*Brief*. Wherever the string "definition" shows up in the data below, copy the whole line.

[Plain-text document sources]
━━━━

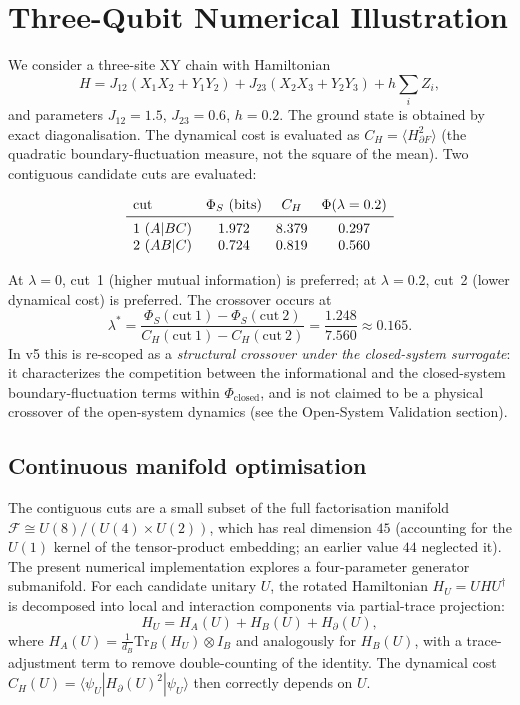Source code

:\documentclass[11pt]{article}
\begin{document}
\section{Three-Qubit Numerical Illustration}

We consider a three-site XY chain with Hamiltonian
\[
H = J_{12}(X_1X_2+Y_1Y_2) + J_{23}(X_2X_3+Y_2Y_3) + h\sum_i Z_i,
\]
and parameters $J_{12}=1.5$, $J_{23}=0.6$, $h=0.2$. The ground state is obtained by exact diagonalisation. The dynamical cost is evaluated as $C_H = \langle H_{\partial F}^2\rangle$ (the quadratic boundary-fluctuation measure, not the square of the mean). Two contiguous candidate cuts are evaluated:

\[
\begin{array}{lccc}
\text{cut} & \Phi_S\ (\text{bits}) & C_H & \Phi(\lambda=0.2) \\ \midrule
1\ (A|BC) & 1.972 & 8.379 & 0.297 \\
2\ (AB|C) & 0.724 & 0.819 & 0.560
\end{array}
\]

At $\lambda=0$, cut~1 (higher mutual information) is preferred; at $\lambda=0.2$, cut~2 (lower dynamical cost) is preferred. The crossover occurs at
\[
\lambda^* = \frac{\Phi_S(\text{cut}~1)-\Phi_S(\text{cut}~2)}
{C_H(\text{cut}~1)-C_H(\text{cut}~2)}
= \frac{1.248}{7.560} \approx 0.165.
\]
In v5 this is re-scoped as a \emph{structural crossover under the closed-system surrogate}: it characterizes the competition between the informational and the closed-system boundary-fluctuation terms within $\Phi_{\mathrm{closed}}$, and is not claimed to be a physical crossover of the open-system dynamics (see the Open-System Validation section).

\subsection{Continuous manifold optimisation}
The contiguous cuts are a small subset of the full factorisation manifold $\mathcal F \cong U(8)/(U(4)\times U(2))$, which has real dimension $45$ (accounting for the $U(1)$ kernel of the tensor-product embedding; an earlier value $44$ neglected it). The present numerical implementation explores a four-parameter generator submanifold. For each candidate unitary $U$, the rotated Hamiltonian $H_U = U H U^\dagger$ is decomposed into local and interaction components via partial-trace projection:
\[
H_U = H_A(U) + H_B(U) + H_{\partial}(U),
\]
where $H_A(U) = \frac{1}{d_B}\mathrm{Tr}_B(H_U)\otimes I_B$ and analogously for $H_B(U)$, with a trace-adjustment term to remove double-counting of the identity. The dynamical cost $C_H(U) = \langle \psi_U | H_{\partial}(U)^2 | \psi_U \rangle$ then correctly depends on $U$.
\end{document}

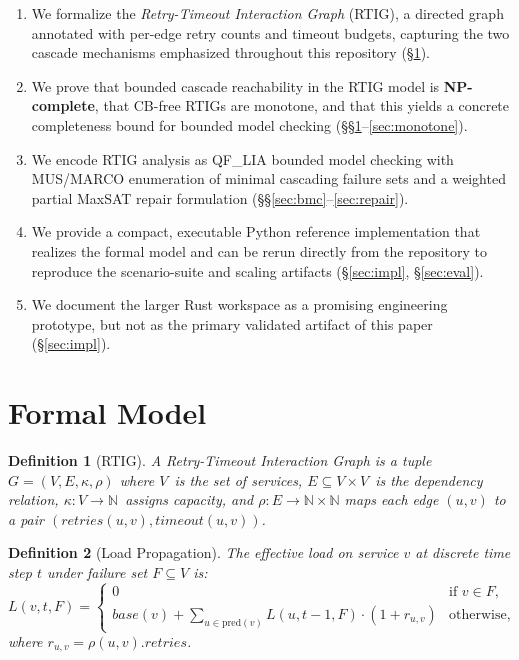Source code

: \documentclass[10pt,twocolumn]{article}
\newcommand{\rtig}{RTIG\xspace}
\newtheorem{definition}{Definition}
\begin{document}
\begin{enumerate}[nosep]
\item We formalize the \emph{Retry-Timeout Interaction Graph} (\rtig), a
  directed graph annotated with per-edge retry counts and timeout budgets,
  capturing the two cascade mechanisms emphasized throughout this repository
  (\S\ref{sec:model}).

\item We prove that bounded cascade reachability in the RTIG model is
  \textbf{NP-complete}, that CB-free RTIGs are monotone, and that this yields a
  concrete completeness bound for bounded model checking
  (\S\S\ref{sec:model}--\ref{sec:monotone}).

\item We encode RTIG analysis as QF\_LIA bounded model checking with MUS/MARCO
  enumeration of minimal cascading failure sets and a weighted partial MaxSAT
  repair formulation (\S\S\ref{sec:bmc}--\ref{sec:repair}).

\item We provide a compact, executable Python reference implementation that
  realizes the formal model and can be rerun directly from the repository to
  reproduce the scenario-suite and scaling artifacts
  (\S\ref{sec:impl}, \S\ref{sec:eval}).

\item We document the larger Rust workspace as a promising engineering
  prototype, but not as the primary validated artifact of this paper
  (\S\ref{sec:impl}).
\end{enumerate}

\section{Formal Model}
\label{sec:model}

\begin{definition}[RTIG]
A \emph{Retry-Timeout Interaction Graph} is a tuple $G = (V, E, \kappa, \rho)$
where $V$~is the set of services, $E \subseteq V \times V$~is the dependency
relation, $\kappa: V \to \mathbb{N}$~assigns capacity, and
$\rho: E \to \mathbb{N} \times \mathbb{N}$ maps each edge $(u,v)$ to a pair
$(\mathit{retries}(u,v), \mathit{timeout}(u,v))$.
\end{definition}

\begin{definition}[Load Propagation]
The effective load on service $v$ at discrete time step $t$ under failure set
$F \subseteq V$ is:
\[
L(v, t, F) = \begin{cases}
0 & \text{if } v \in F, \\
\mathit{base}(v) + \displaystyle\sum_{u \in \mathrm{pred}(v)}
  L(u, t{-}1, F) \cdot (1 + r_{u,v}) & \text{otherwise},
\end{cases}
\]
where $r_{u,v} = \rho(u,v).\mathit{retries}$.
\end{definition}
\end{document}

━━━━

*Solution below*.
\newtheorem{definition}{Definition}
\begin{definition}[RTIG]
\end{definition}
\begin{definition}[Load Propagation]
\end{definition}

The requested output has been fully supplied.